→ **Data shown**
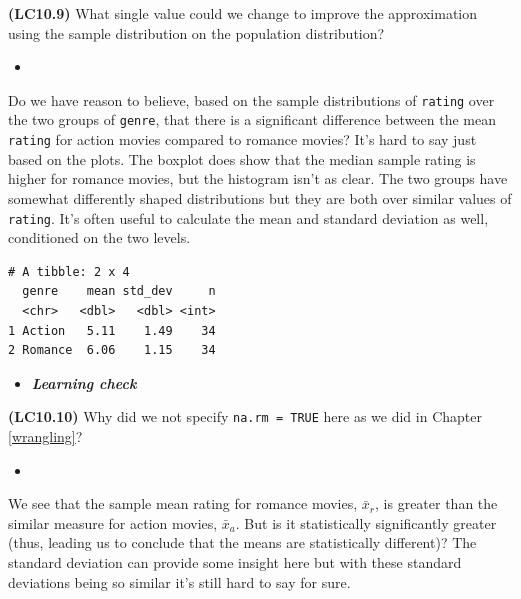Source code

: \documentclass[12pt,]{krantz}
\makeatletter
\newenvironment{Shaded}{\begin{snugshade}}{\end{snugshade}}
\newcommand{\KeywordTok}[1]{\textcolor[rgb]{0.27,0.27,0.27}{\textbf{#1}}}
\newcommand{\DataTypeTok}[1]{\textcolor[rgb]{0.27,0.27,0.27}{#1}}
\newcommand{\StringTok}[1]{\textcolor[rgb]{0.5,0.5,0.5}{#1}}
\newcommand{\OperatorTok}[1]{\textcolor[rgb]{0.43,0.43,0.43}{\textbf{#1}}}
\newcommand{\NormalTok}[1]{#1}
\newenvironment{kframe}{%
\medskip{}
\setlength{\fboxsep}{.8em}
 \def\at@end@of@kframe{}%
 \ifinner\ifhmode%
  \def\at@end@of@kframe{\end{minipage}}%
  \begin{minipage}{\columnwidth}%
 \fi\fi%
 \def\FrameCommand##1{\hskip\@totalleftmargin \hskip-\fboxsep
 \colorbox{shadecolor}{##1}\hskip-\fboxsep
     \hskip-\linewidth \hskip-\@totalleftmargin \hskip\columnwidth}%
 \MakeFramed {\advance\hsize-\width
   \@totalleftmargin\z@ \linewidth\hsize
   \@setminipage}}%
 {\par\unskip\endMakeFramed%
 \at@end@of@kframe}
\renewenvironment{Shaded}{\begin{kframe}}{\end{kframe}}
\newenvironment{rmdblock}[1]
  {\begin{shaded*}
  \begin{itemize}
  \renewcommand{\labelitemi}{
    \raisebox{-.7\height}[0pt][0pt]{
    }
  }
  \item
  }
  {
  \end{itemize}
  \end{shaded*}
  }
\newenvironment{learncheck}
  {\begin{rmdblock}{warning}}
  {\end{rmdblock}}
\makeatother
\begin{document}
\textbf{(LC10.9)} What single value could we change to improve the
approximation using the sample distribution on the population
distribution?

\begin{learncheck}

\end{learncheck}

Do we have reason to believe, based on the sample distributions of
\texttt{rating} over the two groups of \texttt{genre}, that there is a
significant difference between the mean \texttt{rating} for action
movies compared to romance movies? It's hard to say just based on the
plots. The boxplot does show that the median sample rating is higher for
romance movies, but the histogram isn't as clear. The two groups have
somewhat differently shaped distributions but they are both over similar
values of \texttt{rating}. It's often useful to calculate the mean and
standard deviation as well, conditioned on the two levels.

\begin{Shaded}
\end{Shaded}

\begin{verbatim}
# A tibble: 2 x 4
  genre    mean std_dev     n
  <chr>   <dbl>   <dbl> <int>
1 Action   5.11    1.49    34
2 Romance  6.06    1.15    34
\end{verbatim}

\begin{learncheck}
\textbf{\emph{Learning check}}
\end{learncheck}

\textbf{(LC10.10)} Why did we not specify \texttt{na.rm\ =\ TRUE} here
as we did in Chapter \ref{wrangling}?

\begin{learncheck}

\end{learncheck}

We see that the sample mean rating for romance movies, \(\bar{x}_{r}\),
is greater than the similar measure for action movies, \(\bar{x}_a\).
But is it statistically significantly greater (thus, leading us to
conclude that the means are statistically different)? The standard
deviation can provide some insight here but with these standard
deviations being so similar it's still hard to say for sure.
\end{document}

→ **Exercise details**
Set the listing down again exactly, skipping each picture.

→ **Output for this task**
Source code

: \documentclass[12pt,]{krantz}
\makeatletter
\newenvironment{Shaded}{\begin{snugshade}}{\end{snugshade}}
\newcommand{\KeywordTok}[1]{\textcolor[rgb]{0.27,0.27,0.27}{\textbf{#1}}}
\newcommand{\DataTypeTok}[1]{\textcolor[rgb]{0.27,0.27,0.27}{#1}}
\newcommand{\StringTok}[1]{\textcolor[rgb]{0.5,0.5,0.5}{#1}}
\newcommand{\OperatorTok}[1]{\textcolor[rgb]{0.43,0.43,0.43}{\textbf{#1}}}
\newcommand{\NormalTok}[1]{#1}
\newenvironment{kframe}{%
\medskip{}
\setlength{\fboxsep}{.8em}
 \def\at@end@of@kframe{}%
 \ifinner\ifhmode%
  \def\at@end@of@kframe{\end{minipage}}%
  \begin{minipage}{\columnwidth}%
 \fi\fi%
 \def\FrameCommand##1{\hskip\@totalleftmargin \hskip-\fboxsep
 \colorbox{shadecolor}{##1}\hskip-\fboxsep
     \hskip-\linewidth \hskip-\@totalleftmargin \hskip\columnwidth}%
 \MakeFramed {\advance\hsize-\width
   \@totalleftmargin\z@ \linewidth\hsize
   \@setminipage}}%
 {\par\unskip\endMakeFramed%
 \at@end@of@kframe}
\renewenvironment{Shaded}{\begin{kframe}}{\end{kframe}}
\newenvironment{rmdblock}[1]
  {\begin{shaded*}
  \begin{itemize}
  \renewcommand{\labelitemi}{
    \raisebox{-.7\height}[0pt][0pt]{
    }
  }
  \item
  }
  {
  \end{itemize}
  \end{shaded*}
  }
\newenvironment{learncheck}
  {\begin{rmdblock}{warning}}
  {\end{rmdblock}}
\makeatother
\begin{document}
\textbf{(LC10.9)} What single value could we change to improve the
approximation using the sample distribution on the population
distribution?

\begin{learncheck}

\end{learncheck}

Do we have reason to believe, based on the sample distributions of
\texttt{rating} over the two groups of \texttt{genre}, that there is a
significant difference between the mean \texttt{rating} for action
movies compared to romance movies? It's hard to say just based on the
plots. The boxplot does show that the median sample rating is higher for
romance movies, but the histogram isn't as clear. The two groups have
somewhat differently shaped distributions but they are both over similar
values of \texttt{rating}. It's often useful to calculate the mean and
standard deviation as well, conditioned on the two levels.

\begin{Shaded}
\end{Shaded}

\begin{verbatim}
# A tibble: 2 x 4
  genre    mean std_dev     n
  <chr>   <dbl>   <dbl> <int>
1 Action   5.11    1.49    34
2 Romance  6.06    1.15    34
\end{verbatim}

\begin{learncheck}
\textbf{\emph{Learning check}}
\end{learncheck}

\textbf{(LC10.10)} Why did we not specify \texttt{na.rm\ =\ TRUE} here
as we did in Chapter \ref{wrangling}?

\begin{learncheck}

\end{learncheck}

We see that the sample mean rating for romance movies, \(\bar{x}_{r}\),
is greater than the similar measure for action movies, \(\bar{x}_a\).
But is it statistically significantly greater (thus, leading us to
conclude that the means are statistically different)? The standard
deviation can provide some insight here but with these standard
deviations being so similar it's still hard to say for sure.
\end{document}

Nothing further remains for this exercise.